GOAL OF THE EXERCISE: Retype the records exactly, including every line.
◆ ◆ ◆ ◆ ◆
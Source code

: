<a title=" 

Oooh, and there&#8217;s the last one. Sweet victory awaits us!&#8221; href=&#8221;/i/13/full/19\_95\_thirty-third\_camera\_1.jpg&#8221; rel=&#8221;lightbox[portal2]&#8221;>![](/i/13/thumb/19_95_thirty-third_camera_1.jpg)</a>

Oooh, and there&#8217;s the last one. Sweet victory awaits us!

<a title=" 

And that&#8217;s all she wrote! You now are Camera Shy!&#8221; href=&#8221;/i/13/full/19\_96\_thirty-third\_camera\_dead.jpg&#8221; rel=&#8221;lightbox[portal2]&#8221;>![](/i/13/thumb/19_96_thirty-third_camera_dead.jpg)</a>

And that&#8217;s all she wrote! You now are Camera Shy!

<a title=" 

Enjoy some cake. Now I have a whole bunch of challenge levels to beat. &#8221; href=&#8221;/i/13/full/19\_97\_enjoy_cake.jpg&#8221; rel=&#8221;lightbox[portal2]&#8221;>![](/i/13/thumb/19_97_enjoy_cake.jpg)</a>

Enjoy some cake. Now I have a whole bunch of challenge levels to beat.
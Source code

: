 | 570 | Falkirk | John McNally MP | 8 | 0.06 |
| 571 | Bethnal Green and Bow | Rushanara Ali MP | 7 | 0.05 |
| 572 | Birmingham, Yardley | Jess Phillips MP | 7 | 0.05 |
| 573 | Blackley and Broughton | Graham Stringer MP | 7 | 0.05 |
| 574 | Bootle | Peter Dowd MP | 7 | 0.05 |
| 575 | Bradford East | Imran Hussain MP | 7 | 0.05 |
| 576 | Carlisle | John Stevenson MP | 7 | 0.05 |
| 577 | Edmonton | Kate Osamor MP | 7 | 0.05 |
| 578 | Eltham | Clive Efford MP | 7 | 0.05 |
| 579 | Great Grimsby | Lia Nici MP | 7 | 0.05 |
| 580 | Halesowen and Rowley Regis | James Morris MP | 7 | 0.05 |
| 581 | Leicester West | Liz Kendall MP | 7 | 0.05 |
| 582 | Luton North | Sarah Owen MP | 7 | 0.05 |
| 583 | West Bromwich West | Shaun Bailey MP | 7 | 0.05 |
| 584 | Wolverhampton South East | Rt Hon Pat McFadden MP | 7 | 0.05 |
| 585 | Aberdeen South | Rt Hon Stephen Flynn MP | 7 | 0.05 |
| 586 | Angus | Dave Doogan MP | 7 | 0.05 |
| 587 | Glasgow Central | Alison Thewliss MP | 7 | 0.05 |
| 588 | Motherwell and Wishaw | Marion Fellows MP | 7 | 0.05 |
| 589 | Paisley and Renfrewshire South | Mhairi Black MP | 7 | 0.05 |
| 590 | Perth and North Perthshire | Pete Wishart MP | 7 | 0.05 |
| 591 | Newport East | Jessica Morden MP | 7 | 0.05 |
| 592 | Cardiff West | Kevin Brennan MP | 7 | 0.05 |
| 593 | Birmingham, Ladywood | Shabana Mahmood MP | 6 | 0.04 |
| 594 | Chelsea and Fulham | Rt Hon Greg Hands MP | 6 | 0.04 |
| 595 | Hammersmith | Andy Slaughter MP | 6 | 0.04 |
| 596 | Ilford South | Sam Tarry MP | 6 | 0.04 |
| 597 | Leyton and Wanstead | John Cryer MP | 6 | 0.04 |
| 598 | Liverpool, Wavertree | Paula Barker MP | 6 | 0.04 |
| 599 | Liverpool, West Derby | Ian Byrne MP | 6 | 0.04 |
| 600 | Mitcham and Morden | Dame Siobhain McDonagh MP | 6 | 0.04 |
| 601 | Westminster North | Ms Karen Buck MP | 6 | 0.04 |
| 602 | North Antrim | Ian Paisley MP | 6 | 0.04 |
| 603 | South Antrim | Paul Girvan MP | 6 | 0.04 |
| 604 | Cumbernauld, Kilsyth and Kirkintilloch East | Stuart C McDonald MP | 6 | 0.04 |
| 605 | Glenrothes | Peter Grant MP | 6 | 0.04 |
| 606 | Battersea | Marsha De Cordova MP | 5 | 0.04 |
◆ ◆ ◆ ◆ ◆
ANSWER SPACE:
Source code

:<a title=" 

Oooh, and there&#8217;s the last one. Sweet victory awaits us!&#8221; href=&#8221;/i/13/full/19\_95\_thirty-third\_camera\_1.jpg&#8221; rel=&#8221;lightbox[portal2]&#8221;>![](/i/13/thumb/19_95_thirty-third_camera_1.jpg)</a>

Oooh, and there&#8217;s the last one. Sweet victory awaits us!

<a title=" 

And that&#8217;s all she wrote! You now are Camera Shy!&#8221; href=&#8221;/i/13/full/19\_96\_thirty-third\_camera\_dead.jpg&#8221; rel=&#8221;lightbox[portal2]&#8221;>![](/i/13/thumb/19_96_thirty-third_camera_dead.jpg)</a>

And that&#8217;s all she wrote! You now are Camera Shy!

<a title=" 

Enjoy some cake. Now I have a whole bunch of challenge levels to beat. &#8221; href=&#8221;/i/13/full/19\_97\_enjoy_cake.jpg&#8221; rel=&#8221;lightbox[portal2]&#8221;>![](/i/13/thumb/19_97_enjoy_cake.jpg)</a>

Enjoy some cake. Now I have a whole bunch of challenge levels to beat.
Source code

: | 570 | Falkirk | John McNally MP | 8 | 0.06 |
| 571 | Bethnal Green and Bow | Rushanara Ali MP | 7 | 0.05 |
| 572 | Birmingham, Yardley | Jess Phillips MP | 7 | 0.05 |
| 573 | Blackley and Broughton | Graham Stringer MP | 7 | 0.05 |
| 574 | Bootle | Peter Dowd MP | 7 | 0.05 |
| 575 | Bradford East | Imran Hussain MP | 7 | 0.05 |
| 576 | Carlisle | John Stevenson MP | 7 | 0.05 |
| 577 | Edmonton | Kate Osamor MP | 7 | 0.05 |
| 578 | Eltham | Clive Efford MP | 7 | 0.05 |
| 579 | Great Grimsby | Lia Nici MP | 7 | 0.05 |
| 580 | Halesowen and Rowley Regis | James Morris MP | 7 | 0.05 |
| 581 | Leicester West | Liz Kendall MP | 7 | 0.05 |
| 582 | Luton North | Sarah Owen MP | 7 | 0.05 |
| 583 | West Bromwich West | Shaun Bailey MP | 7 | 0.05 |
| 584 | Wolverhampton South East | Rt Hon Pat McFadden MP | 7 | 0.05 |
| 585 | Aberdeen South | Rt Hon Stephen Flynn MP | 7 | 0.05 |
| 586 | Angus | Dave Doogan MP | 7 | 0.05 |
| 587 | Glasgow Central | Alison Thewliss MP | 7 | 0.05 |
| 588 | Motherwell and Wishaw | Marion Fellows MP | 7 | 0.05 |
| 589 | Paisley and Renfrewshire South | Mhairi Black MP | 7 | 0.05 |
| 590 | Perth and North Perthshire | Pete Wishart MP | 7 | 0.05 |
| 591 | Newport East | Jessica Morden MP | 7 | 0.05 |
| 592 | Cardiff West | Kevin Brennan MP | 7 | 0.05 |
| 593 | Birmingham, Ladywood | Shabana Mahmood MP | 6 | 0.04 |
| 594 | Chelsea and Fulham | Rt Hon Greg Hands MP | 6 | 0.04 |
| 595 | Hammersmith | Andy Slaughter MP | 6 | 0.04 |
| 596 | Ilford South | Sam Tarry MP | 6 | 0.04 |
| 597 | Leyton and Wanstead | John Cryer MP | 6 | 0.04 |
| 598 | Liverpool, Wavertree | Paula Barker MP | 6 | 0.04 |
| 599 | Liverpool, West Derby | Ian Byrne MP | 6 | 0.04 |
| 600 | Mitcham and Morden | Dame Siobhain McDonagh MP | 6 | 0.04 |
| 601 | Westminster North | Ms Karen Buck MP | 6 | 0.04 |
| 602 | North Antrim | Ian Paisley MP | 6 | 0.04 |
| 603 | South Antrim | Paul Girvan MP | 6 | 0.04 |
| 604 | Cumbernauld, Kilsyth and Kirkintilloch East | Stuart C McDonald MP | 6 | 0.04 |
| 605 | Glenrothes | Peter Grant MP | 6 | 0.04 |
| 606 | Battersea | Marsha De Cordova MP | 5 | 0.04 |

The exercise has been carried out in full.